* _WHAT IS NEEDED_
The expected output is the line with "the tested models." followed by every remaining line of the entries, all repeated exactly.

_ _ _ _

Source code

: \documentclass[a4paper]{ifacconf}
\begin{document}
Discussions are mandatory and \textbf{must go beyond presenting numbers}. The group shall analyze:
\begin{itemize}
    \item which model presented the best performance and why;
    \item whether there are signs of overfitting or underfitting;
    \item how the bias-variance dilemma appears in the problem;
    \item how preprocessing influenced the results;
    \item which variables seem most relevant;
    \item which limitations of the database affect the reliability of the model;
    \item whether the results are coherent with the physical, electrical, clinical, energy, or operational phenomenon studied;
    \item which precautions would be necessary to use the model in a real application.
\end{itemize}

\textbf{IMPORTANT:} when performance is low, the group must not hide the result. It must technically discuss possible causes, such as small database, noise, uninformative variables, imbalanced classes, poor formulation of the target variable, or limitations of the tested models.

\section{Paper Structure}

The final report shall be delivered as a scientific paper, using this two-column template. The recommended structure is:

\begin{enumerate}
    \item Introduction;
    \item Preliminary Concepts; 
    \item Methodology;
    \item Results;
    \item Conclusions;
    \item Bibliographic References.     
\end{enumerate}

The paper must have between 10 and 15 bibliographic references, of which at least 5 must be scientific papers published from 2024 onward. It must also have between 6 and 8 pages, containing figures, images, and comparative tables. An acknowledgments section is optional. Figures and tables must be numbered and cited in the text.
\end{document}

_ _ _ _

* _RESPONSE FOR THIS EXERCISE_
\textbf{IMPORTANT:} when performance is low, the group must not hide the result. It must technically discuss possible causes, such as small database, noise, uninformative variables, imbalanced classes, poor formulation of the target variable, or limitations of the tested models.

\section{Paper Structure}

The final report shall be delivered as a scientific paper, using this two-column template. The recommended structure is:

\begin{enumerate}
    \item Introduction;
    \item Preliminary Concepts; 
    \item Methodology;
    \item Results;
    \item Conclusions;
    \item Bibliographic References.     
\end{enumerate}

The paper must have between 10 and 15 bibliographic references, of which at least 5 must be scientific papers published from 2024 onward. It must also have between 6 and 8 pages, containing figures, images, and comparative tables. An acknowledgments section is optional. Figures and tables must be numbered and cited in the text.
\end{document}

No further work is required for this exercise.